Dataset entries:

Start of Block

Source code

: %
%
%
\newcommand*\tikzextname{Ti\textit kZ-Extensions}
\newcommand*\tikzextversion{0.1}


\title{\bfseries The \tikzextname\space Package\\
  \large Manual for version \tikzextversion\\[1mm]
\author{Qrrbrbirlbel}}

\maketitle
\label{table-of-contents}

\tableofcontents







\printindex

End of Block
Start of Block

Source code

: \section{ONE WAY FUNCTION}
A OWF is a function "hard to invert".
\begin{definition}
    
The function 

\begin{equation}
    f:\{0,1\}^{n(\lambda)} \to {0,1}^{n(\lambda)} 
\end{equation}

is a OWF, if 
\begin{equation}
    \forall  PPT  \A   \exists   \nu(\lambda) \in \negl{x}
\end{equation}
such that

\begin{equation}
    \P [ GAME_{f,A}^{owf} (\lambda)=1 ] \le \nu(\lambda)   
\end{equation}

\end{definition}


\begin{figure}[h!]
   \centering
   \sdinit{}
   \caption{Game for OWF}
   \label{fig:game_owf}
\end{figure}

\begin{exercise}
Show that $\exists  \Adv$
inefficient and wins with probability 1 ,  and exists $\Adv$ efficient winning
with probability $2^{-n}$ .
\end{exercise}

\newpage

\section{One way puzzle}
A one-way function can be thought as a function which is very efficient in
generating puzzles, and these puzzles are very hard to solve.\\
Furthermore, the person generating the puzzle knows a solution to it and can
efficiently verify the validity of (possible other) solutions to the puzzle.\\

End of Block

Task: Copy every line of the data that carries the word "label".

The completed task:
\label{table-of-contents}
   \label{fig:game_owf}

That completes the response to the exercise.